Criando os modelos e parâmetros para otimização

Definindo os tamanhos da base de treino


In [13]:
from sklearn import svm
from sklearn import tree
from sklearn.ensemble import RandomForestClassifier
from sklearn.naive_bayes import GaussianNB
from sklearn.model_selection import GridSearchCV

clf_A_params = ""

clf_B_params = { 'criterion' : ('gini', 'entropy'),
           'min_samples_split' : (2, 10, 40),
           'min_samples_leaf' : (1, 3, 7, 40)}

clf_C_params = {'n_estimators' : (10, 2, 3, 5, 7),
           'criterion' : ('gini', 'entropy'),
           'min_samples_split' : (2, 10, 40),
           'min_samples_leaf' : (1, 5, 10, 40)}

clf_D_params = { 
            'C': [0.001, 0.01, 0.1, 1, 10, 15],
            'gamma': [0.001, 0.01, 0.1, 1],
            'kernel': ['rbf', 'linear', 'sigmoid'],
             }

models = {"GaussianNB": [GaussianNB(), clf_A_params],
          "DecisionTreeClassifier": [tree.DecisionTreeClassifier(random_state=42), clf_B_params],
          "Randomized Forest": [RandomForestClassifier(random_state=42), clf_C_params],
          "SVM classifier": [svm.SVC(random_state=42), clf_D_params]}

In [14]:
import random
random.seed(42)

index_1670 = random.sample(range(0, 5009), 1670)
index_3340 = random.sample(range(0, 5009), 3340)
index_5010 = range(5010)

indexes = [index_1670, index_3340, index_5010]

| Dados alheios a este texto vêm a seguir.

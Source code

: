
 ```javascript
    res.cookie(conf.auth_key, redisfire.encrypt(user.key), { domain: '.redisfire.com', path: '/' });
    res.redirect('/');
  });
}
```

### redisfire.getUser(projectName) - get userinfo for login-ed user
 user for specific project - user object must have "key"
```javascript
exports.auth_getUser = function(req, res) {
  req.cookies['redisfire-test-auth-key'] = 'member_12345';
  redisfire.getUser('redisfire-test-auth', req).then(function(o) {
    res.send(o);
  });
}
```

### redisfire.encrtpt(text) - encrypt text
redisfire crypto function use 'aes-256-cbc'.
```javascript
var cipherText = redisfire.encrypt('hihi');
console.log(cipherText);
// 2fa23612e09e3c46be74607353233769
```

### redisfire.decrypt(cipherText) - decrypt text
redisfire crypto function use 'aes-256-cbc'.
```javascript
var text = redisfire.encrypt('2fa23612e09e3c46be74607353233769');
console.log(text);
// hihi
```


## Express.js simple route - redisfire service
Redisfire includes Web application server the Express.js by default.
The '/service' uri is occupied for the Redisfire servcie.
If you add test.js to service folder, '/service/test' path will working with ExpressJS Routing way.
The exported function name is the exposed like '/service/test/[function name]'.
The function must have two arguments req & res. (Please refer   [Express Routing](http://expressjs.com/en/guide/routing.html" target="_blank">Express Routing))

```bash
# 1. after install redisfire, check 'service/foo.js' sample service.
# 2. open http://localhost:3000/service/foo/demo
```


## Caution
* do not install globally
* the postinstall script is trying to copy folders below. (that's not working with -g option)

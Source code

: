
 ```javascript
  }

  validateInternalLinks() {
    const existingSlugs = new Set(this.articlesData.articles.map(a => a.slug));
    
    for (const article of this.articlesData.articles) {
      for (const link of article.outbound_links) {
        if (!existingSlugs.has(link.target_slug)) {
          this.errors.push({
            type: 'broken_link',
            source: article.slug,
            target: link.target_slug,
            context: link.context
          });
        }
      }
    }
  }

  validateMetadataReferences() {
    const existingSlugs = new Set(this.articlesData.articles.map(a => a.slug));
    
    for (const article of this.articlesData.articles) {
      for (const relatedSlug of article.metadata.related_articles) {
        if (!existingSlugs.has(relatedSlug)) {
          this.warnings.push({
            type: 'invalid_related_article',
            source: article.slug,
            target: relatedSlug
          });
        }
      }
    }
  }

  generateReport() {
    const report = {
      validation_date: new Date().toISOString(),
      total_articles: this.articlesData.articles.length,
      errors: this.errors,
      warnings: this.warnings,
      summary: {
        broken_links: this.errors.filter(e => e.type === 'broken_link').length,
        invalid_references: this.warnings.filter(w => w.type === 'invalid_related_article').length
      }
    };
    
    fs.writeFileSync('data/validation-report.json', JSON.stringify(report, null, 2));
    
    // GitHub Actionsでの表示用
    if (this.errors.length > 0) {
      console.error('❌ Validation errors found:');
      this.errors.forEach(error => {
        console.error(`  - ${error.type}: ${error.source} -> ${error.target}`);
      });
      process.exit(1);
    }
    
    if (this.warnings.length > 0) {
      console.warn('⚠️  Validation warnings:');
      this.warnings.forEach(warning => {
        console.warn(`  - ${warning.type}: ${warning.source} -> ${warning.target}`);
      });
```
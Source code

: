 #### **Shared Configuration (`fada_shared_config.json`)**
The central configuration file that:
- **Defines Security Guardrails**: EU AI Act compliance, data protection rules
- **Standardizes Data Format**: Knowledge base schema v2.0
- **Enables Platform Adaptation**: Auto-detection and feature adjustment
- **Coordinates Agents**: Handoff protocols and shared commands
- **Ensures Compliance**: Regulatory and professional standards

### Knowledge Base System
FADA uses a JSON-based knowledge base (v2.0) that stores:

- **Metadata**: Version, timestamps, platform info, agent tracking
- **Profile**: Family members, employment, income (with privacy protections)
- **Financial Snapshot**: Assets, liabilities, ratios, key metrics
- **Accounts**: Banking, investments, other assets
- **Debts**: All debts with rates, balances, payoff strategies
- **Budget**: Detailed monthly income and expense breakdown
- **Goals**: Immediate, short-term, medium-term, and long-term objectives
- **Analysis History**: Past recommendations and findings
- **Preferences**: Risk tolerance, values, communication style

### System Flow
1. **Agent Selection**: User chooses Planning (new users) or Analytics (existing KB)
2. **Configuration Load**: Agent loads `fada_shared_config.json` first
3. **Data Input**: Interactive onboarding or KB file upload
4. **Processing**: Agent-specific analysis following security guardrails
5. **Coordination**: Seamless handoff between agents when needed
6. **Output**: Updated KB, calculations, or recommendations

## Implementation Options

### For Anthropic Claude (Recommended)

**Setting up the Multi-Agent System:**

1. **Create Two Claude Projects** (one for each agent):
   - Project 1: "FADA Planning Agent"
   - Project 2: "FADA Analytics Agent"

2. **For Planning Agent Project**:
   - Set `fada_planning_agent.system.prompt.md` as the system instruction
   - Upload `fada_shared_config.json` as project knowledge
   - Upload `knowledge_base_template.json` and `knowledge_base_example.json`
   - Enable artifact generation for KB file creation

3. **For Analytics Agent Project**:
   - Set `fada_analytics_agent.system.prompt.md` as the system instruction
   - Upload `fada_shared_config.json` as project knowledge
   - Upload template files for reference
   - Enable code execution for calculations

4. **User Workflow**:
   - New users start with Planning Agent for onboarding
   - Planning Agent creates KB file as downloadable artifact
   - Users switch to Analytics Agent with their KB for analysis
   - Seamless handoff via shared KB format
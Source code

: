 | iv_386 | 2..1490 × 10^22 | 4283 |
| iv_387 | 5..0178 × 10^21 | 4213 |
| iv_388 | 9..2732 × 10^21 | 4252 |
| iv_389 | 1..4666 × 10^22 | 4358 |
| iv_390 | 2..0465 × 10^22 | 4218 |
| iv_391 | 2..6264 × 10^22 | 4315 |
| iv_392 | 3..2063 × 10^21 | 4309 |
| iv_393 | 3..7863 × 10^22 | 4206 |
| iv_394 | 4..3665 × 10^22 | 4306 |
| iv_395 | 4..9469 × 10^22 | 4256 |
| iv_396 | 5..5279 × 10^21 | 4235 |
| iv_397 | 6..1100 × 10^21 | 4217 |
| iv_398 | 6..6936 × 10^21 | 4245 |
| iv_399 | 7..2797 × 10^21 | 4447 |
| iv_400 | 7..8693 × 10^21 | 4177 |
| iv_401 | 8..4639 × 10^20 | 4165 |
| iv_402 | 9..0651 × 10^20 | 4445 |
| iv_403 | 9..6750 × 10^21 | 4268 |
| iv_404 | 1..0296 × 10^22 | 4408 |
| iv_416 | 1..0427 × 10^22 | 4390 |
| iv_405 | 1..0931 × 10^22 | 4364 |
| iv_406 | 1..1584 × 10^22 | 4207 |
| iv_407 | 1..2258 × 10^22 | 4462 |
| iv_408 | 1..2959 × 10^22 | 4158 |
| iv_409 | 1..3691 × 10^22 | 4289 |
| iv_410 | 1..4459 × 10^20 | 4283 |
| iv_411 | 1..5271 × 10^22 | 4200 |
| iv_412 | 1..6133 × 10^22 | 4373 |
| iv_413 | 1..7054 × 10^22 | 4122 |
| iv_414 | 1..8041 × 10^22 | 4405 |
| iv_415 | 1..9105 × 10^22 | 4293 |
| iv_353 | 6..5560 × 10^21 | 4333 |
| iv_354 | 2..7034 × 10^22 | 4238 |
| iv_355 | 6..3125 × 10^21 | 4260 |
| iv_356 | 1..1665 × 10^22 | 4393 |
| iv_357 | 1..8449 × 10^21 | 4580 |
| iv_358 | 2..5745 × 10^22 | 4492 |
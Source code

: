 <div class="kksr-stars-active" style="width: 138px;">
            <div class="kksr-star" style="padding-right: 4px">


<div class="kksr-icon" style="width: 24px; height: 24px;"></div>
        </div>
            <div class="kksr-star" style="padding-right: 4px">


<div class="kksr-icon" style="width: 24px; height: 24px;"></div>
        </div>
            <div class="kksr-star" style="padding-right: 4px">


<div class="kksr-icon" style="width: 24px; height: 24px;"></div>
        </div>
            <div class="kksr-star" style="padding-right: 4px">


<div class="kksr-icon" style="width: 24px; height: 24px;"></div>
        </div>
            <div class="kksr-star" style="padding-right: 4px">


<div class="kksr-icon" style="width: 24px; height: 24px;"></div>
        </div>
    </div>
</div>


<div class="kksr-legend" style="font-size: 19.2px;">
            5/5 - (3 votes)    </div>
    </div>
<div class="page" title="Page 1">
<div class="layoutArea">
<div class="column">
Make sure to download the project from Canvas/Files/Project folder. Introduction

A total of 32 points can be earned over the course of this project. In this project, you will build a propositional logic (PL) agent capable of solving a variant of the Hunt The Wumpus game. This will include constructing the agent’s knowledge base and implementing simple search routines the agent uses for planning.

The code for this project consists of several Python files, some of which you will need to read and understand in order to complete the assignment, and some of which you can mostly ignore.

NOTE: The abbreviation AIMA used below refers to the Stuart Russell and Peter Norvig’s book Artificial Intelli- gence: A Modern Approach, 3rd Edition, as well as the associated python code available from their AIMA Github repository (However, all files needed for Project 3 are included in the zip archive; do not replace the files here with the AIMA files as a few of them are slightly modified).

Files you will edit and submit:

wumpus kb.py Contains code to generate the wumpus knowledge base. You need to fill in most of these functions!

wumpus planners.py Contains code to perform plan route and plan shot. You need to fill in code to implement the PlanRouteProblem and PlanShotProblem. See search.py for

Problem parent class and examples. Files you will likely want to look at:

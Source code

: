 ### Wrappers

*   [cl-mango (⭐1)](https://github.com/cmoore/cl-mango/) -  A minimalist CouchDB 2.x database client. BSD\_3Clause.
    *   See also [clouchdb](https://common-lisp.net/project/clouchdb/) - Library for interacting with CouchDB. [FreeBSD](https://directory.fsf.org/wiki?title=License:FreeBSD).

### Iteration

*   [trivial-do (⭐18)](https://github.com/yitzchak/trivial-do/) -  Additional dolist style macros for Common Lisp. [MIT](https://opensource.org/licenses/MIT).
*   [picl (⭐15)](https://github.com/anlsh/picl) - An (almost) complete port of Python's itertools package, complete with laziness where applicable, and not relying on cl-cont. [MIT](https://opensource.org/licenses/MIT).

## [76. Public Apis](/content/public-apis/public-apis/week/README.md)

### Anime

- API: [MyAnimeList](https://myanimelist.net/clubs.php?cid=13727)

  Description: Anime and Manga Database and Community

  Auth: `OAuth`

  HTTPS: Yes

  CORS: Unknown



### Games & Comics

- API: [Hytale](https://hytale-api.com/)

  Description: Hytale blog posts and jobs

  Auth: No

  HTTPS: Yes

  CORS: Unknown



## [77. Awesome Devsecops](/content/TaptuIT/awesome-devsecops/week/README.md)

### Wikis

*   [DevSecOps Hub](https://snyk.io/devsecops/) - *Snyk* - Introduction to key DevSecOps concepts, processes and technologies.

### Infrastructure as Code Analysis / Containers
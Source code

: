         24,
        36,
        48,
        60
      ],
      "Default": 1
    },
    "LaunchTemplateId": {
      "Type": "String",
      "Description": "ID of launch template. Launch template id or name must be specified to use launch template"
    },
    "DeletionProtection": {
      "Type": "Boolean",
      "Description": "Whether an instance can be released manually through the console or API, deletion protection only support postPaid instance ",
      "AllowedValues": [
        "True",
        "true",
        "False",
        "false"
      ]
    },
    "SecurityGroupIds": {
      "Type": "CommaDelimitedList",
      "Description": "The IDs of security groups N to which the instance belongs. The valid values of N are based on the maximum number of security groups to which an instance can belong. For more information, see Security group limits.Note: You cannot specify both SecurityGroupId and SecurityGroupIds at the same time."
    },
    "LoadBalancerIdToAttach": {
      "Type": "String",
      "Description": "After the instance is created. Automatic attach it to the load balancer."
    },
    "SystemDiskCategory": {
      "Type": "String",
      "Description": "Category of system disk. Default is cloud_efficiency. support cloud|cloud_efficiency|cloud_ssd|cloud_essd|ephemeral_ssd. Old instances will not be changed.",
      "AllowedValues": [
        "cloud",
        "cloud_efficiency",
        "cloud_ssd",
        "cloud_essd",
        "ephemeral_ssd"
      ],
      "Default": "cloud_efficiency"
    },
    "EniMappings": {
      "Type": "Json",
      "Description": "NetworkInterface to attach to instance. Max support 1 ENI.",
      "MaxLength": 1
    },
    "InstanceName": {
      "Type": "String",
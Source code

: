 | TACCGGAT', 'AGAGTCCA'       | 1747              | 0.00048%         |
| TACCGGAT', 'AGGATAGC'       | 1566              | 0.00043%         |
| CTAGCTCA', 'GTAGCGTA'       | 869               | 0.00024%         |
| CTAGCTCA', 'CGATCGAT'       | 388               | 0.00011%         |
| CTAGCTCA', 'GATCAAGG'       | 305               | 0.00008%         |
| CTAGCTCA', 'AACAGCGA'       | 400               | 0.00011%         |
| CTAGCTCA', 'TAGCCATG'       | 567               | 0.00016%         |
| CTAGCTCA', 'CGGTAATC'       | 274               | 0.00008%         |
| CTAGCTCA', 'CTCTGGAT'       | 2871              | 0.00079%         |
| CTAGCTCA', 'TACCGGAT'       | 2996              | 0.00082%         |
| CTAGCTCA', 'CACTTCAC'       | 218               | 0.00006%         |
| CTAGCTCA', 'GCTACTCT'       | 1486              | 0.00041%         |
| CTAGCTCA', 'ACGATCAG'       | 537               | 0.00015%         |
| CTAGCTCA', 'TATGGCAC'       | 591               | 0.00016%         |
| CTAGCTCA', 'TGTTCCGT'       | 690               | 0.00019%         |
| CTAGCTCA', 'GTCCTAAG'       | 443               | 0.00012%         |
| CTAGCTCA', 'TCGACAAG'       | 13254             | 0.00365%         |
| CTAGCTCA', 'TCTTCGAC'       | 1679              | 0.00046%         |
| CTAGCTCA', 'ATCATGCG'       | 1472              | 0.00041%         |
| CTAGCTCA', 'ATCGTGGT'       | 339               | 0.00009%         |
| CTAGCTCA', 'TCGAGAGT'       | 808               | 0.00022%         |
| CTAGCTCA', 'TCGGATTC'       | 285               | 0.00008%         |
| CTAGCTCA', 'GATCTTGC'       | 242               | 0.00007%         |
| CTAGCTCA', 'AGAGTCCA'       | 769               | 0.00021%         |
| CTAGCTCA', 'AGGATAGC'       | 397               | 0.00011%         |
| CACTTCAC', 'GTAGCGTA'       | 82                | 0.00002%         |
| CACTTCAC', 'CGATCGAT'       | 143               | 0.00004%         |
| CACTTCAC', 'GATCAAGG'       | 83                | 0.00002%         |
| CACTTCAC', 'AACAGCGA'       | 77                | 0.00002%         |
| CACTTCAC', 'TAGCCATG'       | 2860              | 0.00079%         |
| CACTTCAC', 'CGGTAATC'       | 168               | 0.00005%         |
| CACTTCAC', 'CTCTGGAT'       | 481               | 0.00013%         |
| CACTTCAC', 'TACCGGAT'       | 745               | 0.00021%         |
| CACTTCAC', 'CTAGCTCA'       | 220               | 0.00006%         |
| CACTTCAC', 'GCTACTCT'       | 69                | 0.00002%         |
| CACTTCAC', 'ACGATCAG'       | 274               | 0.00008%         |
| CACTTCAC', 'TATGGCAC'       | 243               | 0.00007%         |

Treinar, predizer e avaliar


In [15]:
for model_name, model in models.items():
    model, params = model
    print("\n%%%%%%%%%%%%%%%%%%%%%%%%%%%%%%%%%%%%%%%\n")
    print("Testing Model {}\n".format(model_name))
    for size in indexes:
        X_train_i = X_train.iloc[size]
        y_train_i = y_train.iloc[size]
        train_predict(model, X_train_i, y_train_i, X_test, y_test, params)
        print("---------------------------------------\n")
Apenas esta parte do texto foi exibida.